You know you must be a Socialist-in-good-standing when, in the midst of a tumultuous stock market freefall, you lose the South Carolina primary and the market responds by rallying 1300 points to set a new one day record.
Then you lose on Super Tuesday and the market jumps 1200 points. But enough with the Bernie Sanders humor, let’s get down to serious business.
And the serious business I’m referring to is, what are we to make of the coronavirus and its’ effect on the stock market, and more importantly, the U.S. economy? It is afterall, the coronavirus which caused the aforementioned tumultuous market freefall and recent record volatility.
Let’s start by stating that by all accounts the U.S. economy looks fundamentally sound and healthy.

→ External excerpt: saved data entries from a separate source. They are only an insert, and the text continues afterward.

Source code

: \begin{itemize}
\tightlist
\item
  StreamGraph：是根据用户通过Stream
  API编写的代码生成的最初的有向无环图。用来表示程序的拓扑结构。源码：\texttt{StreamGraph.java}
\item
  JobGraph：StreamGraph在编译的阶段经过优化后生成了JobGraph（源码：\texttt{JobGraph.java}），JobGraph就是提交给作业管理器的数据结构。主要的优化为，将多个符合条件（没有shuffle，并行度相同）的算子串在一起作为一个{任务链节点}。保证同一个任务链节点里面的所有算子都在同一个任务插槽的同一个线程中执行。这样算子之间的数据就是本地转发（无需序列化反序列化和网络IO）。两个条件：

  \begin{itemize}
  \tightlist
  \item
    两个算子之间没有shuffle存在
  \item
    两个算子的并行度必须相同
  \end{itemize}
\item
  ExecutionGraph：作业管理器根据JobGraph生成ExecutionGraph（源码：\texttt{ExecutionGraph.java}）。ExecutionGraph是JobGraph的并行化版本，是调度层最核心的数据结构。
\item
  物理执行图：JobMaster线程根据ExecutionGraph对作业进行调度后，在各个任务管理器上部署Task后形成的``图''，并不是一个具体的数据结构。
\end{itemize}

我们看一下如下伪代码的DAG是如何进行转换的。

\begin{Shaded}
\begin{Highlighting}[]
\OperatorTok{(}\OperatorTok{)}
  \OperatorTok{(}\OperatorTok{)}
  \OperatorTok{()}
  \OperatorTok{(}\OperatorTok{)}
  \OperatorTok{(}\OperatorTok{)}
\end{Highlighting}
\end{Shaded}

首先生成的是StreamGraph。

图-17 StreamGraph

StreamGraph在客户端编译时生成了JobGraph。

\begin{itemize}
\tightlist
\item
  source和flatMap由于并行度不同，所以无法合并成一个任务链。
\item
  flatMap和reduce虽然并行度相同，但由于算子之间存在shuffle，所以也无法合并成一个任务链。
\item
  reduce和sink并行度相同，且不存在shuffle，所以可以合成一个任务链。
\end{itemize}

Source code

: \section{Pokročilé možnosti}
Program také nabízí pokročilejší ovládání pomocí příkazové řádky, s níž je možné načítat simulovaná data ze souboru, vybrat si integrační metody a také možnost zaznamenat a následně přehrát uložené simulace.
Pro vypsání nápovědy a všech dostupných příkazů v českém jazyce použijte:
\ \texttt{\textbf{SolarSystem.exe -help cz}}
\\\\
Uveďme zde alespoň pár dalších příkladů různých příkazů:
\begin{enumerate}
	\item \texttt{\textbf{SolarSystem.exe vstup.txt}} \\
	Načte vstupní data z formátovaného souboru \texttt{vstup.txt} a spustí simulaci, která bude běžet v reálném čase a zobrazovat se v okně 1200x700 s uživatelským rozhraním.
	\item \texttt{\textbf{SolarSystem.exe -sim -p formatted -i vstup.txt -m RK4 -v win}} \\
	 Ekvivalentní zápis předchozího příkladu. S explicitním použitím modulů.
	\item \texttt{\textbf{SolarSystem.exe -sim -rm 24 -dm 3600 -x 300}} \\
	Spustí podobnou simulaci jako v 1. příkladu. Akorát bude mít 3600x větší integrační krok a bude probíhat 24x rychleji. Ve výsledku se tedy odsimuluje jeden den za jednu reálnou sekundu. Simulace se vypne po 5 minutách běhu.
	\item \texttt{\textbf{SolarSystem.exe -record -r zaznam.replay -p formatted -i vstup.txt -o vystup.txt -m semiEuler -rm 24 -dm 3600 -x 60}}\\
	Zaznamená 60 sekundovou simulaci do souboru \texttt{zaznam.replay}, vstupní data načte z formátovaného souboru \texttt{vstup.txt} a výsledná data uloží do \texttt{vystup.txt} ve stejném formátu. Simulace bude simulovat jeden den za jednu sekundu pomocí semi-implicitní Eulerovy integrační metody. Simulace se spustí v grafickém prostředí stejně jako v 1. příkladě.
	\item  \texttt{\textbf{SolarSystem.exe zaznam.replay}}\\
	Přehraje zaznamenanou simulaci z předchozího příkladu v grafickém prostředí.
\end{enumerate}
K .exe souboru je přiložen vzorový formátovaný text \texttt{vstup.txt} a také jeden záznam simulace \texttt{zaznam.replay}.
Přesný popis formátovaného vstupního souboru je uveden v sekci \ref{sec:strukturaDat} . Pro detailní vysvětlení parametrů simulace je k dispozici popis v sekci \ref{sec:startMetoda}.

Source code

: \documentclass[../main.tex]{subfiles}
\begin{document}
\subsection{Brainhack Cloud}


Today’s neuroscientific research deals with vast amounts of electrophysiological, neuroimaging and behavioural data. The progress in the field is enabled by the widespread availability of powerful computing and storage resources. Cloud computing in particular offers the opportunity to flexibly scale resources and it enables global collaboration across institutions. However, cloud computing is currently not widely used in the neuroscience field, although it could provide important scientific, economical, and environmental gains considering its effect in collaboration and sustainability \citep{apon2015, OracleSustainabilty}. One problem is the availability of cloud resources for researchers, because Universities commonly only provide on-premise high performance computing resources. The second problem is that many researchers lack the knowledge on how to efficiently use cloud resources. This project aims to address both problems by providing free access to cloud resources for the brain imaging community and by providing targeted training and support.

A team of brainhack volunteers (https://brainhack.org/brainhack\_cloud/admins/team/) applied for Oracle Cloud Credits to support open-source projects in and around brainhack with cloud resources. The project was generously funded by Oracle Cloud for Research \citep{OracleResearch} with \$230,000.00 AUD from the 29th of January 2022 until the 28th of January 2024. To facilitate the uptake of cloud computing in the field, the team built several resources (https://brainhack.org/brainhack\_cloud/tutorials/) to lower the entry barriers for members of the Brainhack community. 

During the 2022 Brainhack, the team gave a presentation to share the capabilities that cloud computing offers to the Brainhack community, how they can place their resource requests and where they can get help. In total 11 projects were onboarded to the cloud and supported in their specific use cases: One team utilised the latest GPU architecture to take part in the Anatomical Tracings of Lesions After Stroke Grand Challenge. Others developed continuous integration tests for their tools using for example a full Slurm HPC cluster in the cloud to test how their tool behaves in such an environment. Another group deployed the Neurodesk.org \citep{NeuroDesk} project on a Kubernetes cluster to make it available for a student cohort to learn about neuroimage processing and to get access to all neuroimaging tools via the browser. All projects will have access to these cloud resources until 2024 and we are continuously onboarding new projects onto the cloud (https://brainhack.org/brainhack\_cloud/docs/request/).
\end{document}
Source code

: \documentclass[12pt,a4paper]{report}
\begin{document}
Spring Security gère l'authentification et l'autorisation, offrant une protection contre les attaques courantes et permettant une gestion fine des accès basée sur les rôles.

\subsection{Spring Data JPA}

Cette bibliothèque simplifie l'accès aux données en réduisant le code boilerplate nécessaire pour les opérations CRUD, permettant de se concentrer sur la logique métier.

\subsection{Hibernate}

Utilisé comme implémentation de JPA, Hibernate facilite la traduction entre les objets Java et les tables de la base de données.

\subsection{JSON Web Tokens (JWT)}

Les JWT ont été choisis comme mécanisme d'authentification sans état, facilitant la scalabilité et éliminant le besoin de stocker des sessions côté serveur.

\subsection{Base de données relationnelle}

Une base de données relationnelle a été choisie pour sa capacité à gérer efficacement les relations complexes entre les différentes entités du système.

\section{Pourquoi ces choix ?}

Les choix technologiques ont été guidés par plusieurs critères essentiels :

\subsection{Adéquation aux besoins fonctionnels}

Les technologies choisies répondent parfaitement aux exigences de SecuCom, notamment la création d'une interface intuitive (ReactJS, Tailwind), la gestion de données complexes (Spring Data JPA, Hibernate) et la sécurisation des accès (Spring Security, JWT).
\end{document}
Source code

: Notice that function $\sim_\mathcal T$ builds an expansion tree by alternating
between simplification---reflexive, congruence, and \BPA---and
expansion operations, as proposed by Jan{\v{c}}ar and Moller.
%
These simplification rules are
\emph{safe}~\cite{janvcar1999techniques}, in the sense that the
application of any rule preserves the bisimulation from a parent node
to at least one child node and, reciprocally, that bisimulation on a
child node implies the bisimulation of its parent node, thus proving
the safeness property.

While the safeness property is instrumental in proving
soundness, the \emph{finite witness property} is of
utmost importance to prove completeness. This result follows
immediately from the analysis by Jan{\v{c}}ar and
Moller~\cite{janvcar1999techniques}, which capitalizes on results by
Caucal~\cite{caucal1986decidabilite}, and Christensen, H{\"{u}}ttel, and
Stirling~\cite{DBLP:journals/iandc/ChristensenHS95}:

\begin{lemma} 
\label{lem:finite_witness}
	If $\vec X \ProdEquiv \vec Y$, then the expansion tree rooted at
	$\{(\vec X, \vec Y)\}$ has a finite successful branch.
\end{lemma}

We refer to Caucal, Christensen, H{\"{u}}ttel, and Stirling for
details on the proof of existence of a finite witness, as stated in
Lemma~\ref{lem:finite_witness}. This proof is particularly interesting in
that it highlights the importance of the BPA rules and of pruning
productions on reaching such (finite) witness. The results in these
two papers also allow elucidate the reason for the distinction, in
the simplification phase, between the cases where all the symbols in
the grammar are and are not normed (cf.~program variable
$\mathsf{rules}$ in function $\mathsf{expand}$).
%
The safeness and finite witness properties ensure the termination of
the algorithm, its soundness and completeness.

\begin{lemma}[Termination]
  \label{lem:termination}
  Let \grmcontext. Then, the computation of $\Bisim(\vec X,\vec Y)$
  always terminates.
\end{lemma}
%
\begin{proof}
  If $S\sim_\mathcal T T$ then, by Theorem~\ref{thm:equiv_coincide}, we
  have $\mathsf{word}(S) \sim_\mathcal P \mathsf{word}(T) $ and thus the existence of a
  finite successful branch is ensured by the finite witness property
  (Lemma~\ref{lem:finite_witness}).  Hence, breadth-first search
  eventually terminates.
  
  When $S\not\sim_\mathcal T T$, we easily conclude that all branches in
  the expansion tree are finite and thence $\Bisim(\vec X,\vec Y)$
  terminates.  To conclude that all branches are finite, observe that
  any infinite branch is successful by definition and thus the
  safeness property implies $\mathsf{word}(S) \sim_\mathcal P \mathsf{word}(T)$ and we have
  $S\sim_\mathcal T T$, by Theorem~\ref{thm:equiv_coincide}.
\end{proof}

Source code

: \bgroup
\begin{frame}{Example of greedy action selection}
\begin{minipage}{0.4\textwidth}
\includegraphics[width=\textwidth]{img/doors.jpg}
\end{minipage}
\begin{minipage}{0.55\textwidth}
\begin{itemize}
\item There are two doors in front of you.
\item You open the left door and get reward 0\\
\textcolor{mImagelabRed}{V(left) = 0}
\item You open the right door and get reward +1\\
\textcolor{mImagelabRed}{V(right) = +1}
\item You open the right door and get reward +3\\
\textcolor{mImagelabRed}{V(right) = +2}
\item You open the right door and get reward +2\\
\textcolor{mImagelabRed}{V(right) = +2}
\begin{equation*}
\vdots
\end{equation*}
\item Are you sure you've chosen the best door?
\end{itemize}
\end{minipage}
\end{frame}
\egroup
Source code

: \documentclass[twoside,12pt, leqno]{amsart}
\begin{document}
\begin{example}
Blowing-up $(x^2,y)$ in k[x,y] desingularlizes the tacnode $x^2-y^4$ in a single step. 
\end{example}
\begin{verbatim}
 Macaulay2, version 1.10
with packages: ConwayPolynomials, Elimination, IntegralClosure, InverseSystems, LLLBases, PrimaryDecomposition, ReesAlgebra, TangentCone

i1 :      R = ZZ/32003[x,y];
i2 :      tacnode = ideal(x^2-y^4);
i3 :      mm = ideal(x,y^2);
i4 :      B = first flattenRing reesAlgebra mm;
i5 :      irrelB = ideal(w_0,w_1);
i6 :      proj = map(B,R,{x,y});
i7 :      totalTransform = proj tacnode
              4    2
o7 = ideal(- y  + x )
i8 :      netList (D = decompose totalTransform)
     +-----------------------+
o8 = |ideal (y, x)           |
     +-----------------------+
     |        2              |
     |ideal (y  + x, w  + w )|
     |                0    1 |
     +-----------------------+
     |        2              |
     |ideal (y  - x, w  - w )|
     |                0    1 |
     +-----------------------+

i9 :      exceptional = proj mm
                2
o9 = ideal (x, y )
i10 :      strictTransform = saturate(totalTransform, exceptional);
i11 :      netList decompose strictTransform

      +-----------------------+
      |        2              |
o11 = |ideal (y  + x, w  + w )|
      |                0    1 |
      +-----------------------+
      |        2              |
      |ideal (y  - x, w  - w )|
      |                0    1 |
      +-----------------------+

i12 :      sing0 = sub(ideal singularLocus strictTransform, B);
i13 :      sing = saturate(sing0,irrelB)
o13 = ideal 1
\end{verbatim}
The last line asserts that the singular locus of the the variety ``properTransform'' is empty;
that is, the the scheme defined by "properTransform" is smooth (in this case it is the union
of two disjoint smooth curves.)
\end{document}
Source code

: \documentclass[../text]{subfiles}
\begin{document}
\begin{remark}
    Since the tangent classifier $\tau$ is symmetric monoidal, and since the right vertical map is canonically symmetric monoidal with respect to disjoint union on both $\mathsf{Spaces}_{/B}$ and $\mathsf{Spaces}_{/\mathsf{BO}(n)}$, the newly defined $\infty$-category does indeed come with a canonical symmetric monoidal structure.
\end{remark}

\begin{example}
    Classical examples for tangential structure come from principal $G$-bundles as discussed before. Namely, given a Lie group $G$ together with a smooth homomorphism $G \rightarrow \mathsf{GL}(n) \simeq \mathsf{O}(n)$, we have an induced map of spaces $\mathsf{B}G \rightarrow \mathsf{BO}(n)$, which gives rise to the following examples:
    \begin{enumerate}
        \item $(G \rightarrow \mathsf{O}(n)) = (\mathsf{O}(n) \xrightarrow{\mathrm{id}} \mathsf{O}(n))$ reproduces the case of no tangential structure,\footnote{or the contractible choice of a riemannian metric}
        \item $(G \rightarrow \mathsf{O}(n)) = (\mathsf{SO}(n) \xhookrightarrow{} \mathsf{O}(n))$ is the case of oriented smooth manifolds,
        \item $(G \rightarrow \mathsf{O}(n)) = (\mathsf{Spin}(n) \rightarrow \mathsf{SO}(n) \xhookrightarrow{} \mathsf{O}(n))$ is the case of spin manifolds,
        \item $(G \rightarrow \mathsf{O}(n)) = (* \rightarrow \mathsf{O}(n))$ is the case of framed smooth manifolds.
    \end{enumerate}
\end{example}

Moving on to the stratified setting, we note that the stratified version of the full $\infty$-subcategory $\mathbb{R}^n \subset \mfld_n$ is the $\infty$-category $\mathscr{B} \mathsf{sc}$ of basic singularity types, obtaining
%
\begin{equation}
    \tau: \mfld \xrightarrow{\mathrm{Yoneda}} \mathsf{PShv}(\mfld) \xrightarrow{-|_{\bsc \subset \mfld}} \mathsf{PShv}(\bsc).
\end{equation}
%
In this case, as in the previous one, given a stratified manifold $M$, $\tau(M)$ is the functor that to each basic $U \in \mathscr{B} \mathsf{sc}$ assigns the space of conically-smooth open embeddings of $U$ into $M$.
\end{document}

We have a supportive federal reserve bank, a supportive labor market, banks and the U.S. consumer are strong. Historically, when you have a healthy economy then glitches in the stock market tend to be short lived and short term. Markets hate uncertainty. Uncertainty breeds sell offs as traders prefer to play things more safely until they can get a better grasp of the economic and current event landscape.
We’re live in a time of record amounts of information. Record amounts of information coming at us at record breaking speeds. Wall Street traders are having a difficult time calculating and digesting all that’s happening—especially in China, the virus epicenter—where the government has clamped down on communication. If Wall Street can’t figure out what’s happening in the short term, then with markets at an all time record high, instinctively it makes sense for traders to sell.
Can the Trump administration do a better job at alleviating the concerns and uncertainty on Wall Street? In a word, ‘yes’.
In my opinion Vice President Mike Pence is a solid choice by President Trump to lead the coronavirus taskforce. But he needs to be out there everyday addressing the public and media with updates and developments. This will be a significant step forward in helping remove the uncertainty on Wall Street. Secondly, the President—despite the temptation over what his opponents are guilty of—needs to quit blaming the virus hysteria on the media, as was correctly recently pointed out by Charles Gasparino on Fox Business News.
Wall Street traders do not care what Chris Matthews, Joe Scarborough or Whoopi Goldberg have to say. It’s irrelevant. Addressing them only adds to the uncertainty in the minds of traders. Again, keep Mike Pence out there daily and give updates and as much strategic information as possible.
To put this into proper market perspective—when we have seen pullbacks of 10% in the context of a bull market which we currently have—in the vast majority of instances the stock market has then gone on to produce double digit returns over the next 12 months. Let that sink in for a moment.
We only have 139 cases currently in the U.S. The economy is fundamentally sound. China is likely not going to become a third world nation. Short term we will see market volatility. Long term the bull market continues. Now, if we can only figure out how to keep Bernie in the race.